As already mentioned in the latest thread, section III of http://arxiv.org/abs/gr-qc/0609024

Section three of that paper contains nothing new, and its authors don't claim anything new in this section (they footnote these results to an ancient paper by Townsend). They use this formalism to then establish new results using quantum methods.

 

[PAllen]

Apart of an untreatable mutual misunderstanding, we absolutely agree on this. Distant clock time is only physical reality in the sense that a distant clock must indicate a time, which in principle allows for verification of predictions.
There is in principle nothing that prevents us from putting clocks in orbit around a black hole, approximately tuned to the ECI coordinate system.

Of course we can put clocks all over in different states of motion, and modify their 'natural readings' as desired. However (and maybe you don't disagree) it remains purely a matter of convention or definition which reading on one clock is considered 'the same time' as which reading on another clock.

Note, we can readily do this between an infalling clock and a distant clock such that 3 pm on both clocks corresponds to the infalling clock a microsecond before hitting the singularity. Each clock would read its own proper time, and the relation between their world lines would be based on GP time coordinate instead of SC time coordinate (the time coordinate just being used to establish simultaneity relations).

 

[harrylin]

Section three of that paper contains nothing new, and its authors don't claim anything new in this section (they footnote these results to an ancient paper by Townsend). [..]

Indeed, as we already discussed in this thread, their opinion, already from their "classical" analysis, that "the horizon does not form in a finite time" is nothing new; and as I already mentioned in the new thread, Kraus pretends that it is "controversial" - which is obviously true, as can be seen by the reactions to their publication by some on this forum. I will not elaborate on it in this thread, as that would distract from the O-S model.

 

[PAllen]

Indeed, as we already discussed in this thread, their opinion, already from their "classical" analysis, that "the horizon does not form in a finite time" is nothing new; and as I already mentioned in the new thread, Kraus pretends that it is "controversial" - which is obviously true, as can be seen by the reactions to their publication by some on this forum. I will not elaborate on it in this thread, as that would distract from the O-S model.

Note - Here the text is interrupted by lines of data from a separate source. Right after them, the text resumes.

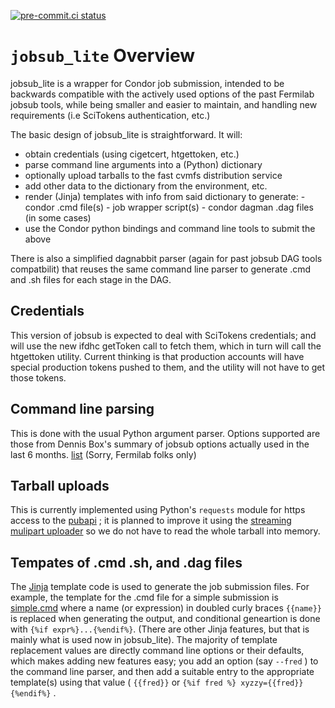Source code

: [![pre-commit.ci status](https://results.pre-commit.ci/badge/github/shreyb/jobsub_lite/master.svg)](https://results.pre-commit.ci/latest/github/shreyb/jobsub_lite/master)

#  `jobsub_lite` Overview

jobsub_lite is a wrapper for Condor job submission, intended
to be backwards compatible with the actively used options of
the past Fermilab jobsub tools, while being smaller and easier
to maintain, and handling new requirements (i.e SciTokens
authentication, etc.)

The basic design of jobsub_lite is straightforward. It will:

* obtain credentials (using cigetcert, htgettoken, etc.)
* parse command line arguments into a (Python) dictionary
* optionally upload tarballs to the fast cvmfs distribution service
* add other data to the dictionary from the environment, etc.
* render (Jinja) templates with info from said dictionary to generate:
        - condor .cmd file(s)
        - job wrapper script(s)
        - condor dagman .dag files (in some cases)
* use the Condor python bindings and command line tools to submit the above

There is also a simplified dagnabbit parser (again for past jobsub DAG tools compatbilit) that reuses the same command line parser to generate .cmd and .sh files for each stage in the DAG.

## Credentials

This version of jobsub is expected to deal with SciTokens credentials; and will use the new ifdhc getToken call to fetch them, which in turn will call the htgettoken utility.  Current thinking is that production accounts will have special production tokens pushed to them, and the utility will not have to get those tokens.

## Command line parsing

This is done with the usual Python argument parser. Options supported are those from Dennis Box's summary of jobsub options actually used in the last 6 months. [list](https://cdcvs.fnal.gov/redmine/issues/23558) (Sorry, Fermilab folks only)

##  Tarball uploads

This is currently implemented using Python's `requests` module for https access to the [pubapi](https://indico.cern.ch/event/773049/contributions/3473381/attachments/1935973/3208194/CHEP19_Talk_Userpub.pdf) ; it is planned to improve it using the [streaming mulipart uploader](https://toolbelt.readthedocs.io/en/latest/uploading-data.html#streaming-multipart-data-encoder) so we do not have to read the whole tarball into memory.

## Tempates of .cmd .sh, and .dag files

The [Jinja](http://jinja.pocoo.org/docs/dev/templates/) template code is used to generate the job submission files.  For example, the template for the .cmd file for a simple submission is [simple.cmd](https://github.com/marcmengel/jobsub_lite/blob/master/templates/simple/simple.cmd) where a name (or expression) in doubled curly braces `{{name}}` is replaced when generating the output, and conditional geneartion is done with `{%if expr%}...{%endif%}`.  (There are other Jinja features, but that is mainly what is used now in jobsub_lite).  The majority of template replacement values are directly command line options or their defaults, which makes adding new features easy; you add an option (say `--fred` ) to the command line parser, and then add a suitable entry to the appropriate template(s) using that value ( `{{fred}}` or `{%if fred %} xyzzy={{fred}} {%endif%}` .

If you look carefully, the word 'controversial' in that part of the quote is the journalist's word not Kraus's word. The part actually quoted to Kraus is non-controversial. Again, nothing said in the paper or any of the commentary you link to is inconsistent with:

- starting from established classical results, wondering if one way causality and behavior of SC coordinate time may provide a hint at quantum treatment,

- we then treat the the collapse quantum mechanically (using SC coordinates) and find that evaporation beats collapse. Therefore the information paradox never arises. And backfitting this result, we may choose to ignore anything classical GR says about the horizon and interior.

And counter arguing papers are all on the second bullet above: you don't escape the information paradox that easily. Evaporation does not beat collapse. A deeper solution to the information paradox is needed.

 

[PeterDonis]

I'm not sure what you mean with "is there a black hole region in the spacetime"; that seems to be a technical term.

I suppose it could be called technical, but it's not very technical. Look at the diagram that DrGreg posted of a spherically symmetric gravitational collapse. The blue region in that diagram is the "black hole region", and it is part of the spacetime because it appears on the diagram. That's all "there is a black hole region in the spacetime" means.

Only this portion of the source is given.